[DIRECTIONS]
Would you reproduce all of the entries below, character for character?

[STUDY MATERIAL]
● ● ● ● ●

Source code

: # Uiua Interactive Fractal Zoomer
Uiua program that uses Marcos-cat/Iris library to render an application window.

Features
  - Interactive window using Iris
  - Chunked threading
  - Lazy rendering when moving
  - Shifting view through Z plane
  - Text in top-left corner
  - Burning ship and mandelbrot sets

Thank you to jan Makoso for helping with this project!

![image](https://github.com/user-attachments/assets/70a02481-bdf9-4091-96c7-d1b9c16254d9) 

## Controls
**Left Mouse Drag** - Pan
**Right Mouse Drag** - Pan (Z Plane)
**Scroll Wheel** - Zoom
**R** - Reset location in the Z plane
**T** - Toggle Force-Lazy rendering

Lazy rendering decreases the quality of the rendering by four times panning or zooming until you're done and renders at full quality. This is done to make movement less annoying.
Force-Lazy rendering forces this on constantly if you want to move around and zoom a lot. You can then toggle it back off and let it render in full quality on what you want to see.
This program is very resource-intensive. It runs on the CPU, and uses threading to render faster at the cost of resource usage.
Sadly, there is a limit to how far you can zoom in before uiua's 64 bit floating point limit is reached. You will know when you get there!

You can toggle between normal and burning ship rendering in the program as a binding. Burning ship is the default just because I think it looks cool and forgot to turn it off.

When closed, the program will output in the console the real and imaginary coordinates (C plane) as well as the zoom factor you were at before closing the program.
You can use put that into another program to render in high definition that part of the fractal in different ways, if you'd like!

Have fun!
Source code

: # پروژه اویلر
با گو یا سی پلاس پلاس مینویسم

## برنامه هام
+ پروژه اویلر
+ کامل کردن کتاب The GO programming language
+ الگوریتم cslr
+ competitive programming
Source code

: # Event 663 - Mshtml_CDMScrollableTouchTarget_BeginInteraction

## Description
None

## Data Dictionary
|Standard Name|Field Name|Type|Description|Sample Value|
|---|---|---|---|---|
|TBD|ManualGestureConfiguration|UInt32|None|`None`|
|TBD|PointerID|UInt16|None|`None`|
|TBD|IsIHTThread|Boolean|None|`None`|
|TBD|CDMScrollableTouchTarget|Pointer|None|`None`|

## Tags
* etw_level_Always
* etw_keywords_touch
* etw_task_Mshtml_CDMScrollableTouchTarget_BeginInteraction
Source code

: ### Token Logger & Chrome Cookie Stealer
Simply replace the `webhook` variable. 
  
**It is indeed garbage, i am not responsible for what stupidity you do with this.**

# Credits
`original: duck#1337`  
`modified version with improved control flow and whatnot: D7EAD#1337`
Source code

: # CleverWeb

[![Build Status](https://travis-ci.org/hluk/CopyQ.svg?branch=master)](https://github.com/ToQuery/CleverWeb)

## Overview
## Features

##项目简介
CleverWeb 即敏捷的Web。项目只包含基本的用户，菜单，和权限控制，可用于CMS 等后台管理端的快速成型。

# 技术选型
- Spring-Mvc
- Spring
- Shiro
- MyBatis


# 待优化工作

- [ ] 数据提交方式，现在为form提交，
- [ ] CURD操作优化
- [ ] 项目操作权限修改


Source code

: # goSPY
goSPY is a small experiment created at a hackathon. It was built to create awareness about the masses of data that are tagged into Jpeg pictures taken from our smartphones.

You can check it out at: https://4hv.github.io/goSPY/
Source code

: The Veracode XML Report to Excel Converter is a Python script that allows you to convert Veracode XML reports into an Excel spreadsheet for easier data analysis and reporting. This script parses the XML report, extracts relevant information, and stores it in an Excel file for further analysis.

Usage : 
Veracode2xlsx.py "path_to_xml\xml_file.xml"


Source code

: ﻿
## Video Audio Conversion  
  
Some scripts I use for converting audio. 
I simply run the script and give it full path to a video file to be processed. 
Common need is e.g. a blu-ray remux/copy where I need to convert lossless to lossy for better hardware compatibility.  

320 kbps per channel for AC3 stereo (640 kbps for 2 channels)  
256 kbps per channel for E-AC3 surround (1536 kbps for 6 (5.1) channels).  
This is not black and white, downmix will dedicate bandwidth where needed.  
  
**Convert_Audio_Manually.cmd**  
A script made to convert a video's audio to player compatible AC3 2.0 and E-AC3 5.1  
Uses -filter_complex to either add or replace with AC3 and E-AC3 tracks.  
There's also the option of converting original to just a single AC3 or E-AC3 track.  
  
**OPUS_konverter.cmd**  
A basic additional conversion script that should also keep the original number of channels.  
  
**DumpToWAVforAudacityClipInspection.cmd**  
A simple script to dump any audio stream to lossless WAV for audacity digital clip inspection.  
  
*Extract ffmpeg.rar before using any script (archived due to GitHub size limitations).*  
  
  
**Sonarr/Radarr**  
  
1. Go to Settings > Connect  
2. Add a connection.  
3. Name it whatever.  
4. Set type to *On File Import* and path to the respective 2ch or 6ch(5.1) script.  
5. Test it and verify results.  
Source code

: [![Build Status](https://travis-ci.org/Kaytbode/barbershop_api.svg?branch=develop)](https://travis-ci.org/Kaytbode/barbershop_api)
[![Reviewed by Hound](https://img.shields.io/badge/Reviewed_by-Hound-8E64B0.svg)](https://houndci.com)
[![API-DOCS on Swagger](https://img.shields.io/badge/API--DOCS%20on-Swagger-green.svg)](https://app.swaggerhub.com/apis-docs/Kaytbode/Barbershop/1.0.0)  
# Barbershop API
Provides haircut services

● ● ● ● ●

[SOLUTION TO THE PROBLEM]
Source code

: # Uiua Interactive Fractal Zoomer
Uiua program that uses Marcos-cat/Iris library to render an application window.

Features
  - Interactive window using Iris
  - Chunked threading
  - Lazy rendering when moving
  - Shifting view through Z plane
  - Text in top-left corner
  - Burning ship and mandelbrot sets

Thank you to jan Makoso for helping with this project!

![image](https://github.com/user-attachments/assets/70a02481-bdf9-4091-96c7-d1b9c16254d9) 

## Controls
**Left Mouse Drag** - Pan
**Right Mouse Drag** - Pan (Z Plane)
**Scroll Wheel** - Zoom
**R** - Reset location in the Z plane
**T** - Toggle Force-Lazy rendering

Lazy rendering decreases the quality of the rendering by four times panning or zooming until you're done and renders at full quality. This is done to make movement less annoying.
Force-Lazy rendering forces this on constantly if you want to move around and zoom a lot. You can then toggle it back off and let it render in full quality on what you want to see.
This program is very resource-intensive. It runs on the CPU, and uses threading to render faster at the cost of resource usage.
Sadly, there is a limit to how far you can zoom in before uiua's 64 bit floating point limit is reached. You will know when you get there!

You can toggle between normal and burning ship rendering in the program as a binding. Burning ship is the default just because I think it looks cool and forgot to turn it off.

When closed, the program will output in the console the real and imaginary coordinates (C plane) as well as the zoom factor you were at before closing the program.
You can use put that into another program to render in high definition that part of the fractal in different ways, if you'd like!

Have fun!
Source code

: # پروژه اویلر
با گو یا سی پلاس پلاس مینویسم

## برنامه هام
+ پروژه اویلر
+ کامل کردن کتاب The GO programming language
+ الگوریتم cslr
+ competitive programming
Source code

: # Event 663 - Mshtml_CDMScrollableTouchTarget_BeginInteraction

## Description
None

## Data Dictionary
|Standard Name|Field Name|Type|Description|Sample Value|
|---|---|---|---|---|
|TBD|ManualGestureConfiguration|UInt32|None|`None`|
|TBD|PointerID|UInt16|None|`None`|
|TBD|IsIHTThread|Boolean|None|`None`|
|TBD|CDMScrollableTouchTarget|Pointer|None|`None`|

## Tags
* etw_level_Always
* etw_keywords_touch
* etw_task_Mshtml_CDMScrollableTouchTarget_BeginInteraction
Source code

: ### Token Logger & Chrome Cookie Stealer
Simply replace the `webhook` variable. 
  
**It is indeed garbage, i am not responsible for what stupidity you do with this.**

# Credits
`original: duck#1337`  
`modified version with improved control flow and whatnot: D7EAD#1337`
Source code

: # CleverWeb

[![Build Status](https://travis-ci.org/hluk/CopyQ.svg?branch=master)](https://github.com/ToQuery/CleverWeb)

## Overview
## Features

##项目简介
CleverWeb 即敏捷的Web。项目只包含基本的用户，菜单，和权限控制，可用于CMS 等后台管理端的快速成型。

# 技术选型
- Spring-Mvc
- Spring
- Shiro
- MyBatis


# 待优化工作

- [ ] 数据提交方式，现在为form提交，
- [ ] CURD操作优化
- [ ] 项目操作权限修改


Source code

: # goSPY
goSPY is a small experiment created at a hackathon. It was built to create awareness about the masses of data that are tagged into Jpeg pictures taken from our smartphones.

You can check it out at: https://4hv.github.io/goSPY/
Source code

: The Veracode XML Report to Excel Converter is a Python script that allows you to convert Veracode XML reports into an Excel spreadsheet for easier data analysis and reporting. This script parses the XML report, extracts relevant information, and stores it in an Excel file for further analysis.

Usage : 
Veracode2xlsx.py "path_to_xml\xml_file.xml"


Source code

: ﻿
## Video Audio Conversion  
  
Some scripts I use for converting audio. 
I simply run the script and give it full path to a video file to be processed. 
Common need is e.g. a blu-ray remux/copy where I need to convert lossless to lossy for better hardware compatibility.  

320 kbps per channel for AC3 stereo (640 kbps for 2 channels)  
256 kbps per channel for E-AC3 surround (1536 kbps for 6 (5.1) channels).  
This is not black and white, downmix will dedicate bandwidth where needed.  
  
**Convert_Audio_Manually.cmd**  
A script made to convert a video's audio to player compatible AC3 2.0 and E-AC3 5.1  
Uses -filter_complex to either add or replace with AC3 and E-AC3 tracks.  
There's also the option of converting original to just a single AC3 or E-AC3 track.  
  
**OPUS_konverter.cmd**  
A basic additional conversion script that should also keep the original number of channels.  
  
**DumpToWAVforAudacityClipInspection.cmd**  
A simple script to dump any audio stream to lossless WAV for audacity digital clip inspection.  
  
*Extract ffmpeg.rar before using any script (archived due to GitHub size limitations).*  
  
  
**Sonarr/Radarr**  
  
1. Go to Settings > Connect  
2. Add a connection.  
3. Name it whatever.  
4. Set type to *On File Import* and path to the respective 2ch or 6ch(5.1) script.  
5. Test it and verify results.  
Source code

: [![Build Status](https://travis-ci.org/Kaytbode/barbershop_api.svg?branch=develop)](https://travis-ci.org/Kaytbode/barbershop_api)
[![Reviewed by Hound](https://img.shields.io/badge/Reviewed_by-Hound-8E64B0.svg)](https://houndci.com)
[![API-DOCS on Swagger](https://img.shields.io/badge/API--DOCS%20on-Swagger-green.svg)](https://app.swaggerhub.com/apis-docs/Kaytbode/Barbershop/1.0.0)  
# Barbershop API
Provides haircut services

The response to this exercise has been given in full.